Chapter 4: The Tool Registry & Parameter Introspection

To interact with databases, filesystems, and external APIs, an agent needs tools. SolidState resolves the gap between natural language prompts and strict parameter requirements using automatic schema introspection and execution safety wrapping inside the ToolRegistry and ToolExecutor classes.

Python Introspection & Autoboxing

Instead of forcing developers to write redundant JSON schemas for their tools, SolidState leverages Python's type hints and Pydantic to generate schemas automatically. When you register a function, the registry inspects the function signature, parses docstrings, and compiles schemas. If the argument is a Pydantic model, it autoboxes inputs and validates them automatically before invoking the tool.
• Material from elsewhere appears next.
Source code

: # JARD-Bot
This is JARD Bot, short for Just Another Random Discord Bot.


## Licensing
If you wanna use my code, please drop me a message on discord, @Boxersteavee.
12_structured_data_extraction.py
import asyncio
from pydantic import BaseModel
from solidstate import AgentRuntime
from solidstate.models.fake_model import FakeModelAdapter
from solidstate.policy.evaluator import PolicyEvaluator
from solidstate.tools.registry import ToolRegistry
from solidstate.checkpointing.file_checkpointer import FileCheckpointer
from solidstate.tracing.tracer import JsonlTracer
from solidstate.types import RuntimeState

class Person(BaseModel):
    name: str
    age: int
    city: str

def save_person(data: Person):
    return f"Saved {data.name} to DB"

async def main():
    registry = ToolRegistry()
    registry.register(save_person)

    model = FakeModelAdapter("save_person", {"data": {"name": "Alice", "age": 30, "city": "London"}})
    agent = AgentRuntime(model, registry, PolicyEvaluator(), FileCheckpointer(), JsonlTracer())

    state = RuntimeState.new("Extract person info: Alice is 30 years old.")
    result = await agent.run(state)
    print(f"Status: {result.status}")
    print(f"Result: {result.tool_results[0].data}")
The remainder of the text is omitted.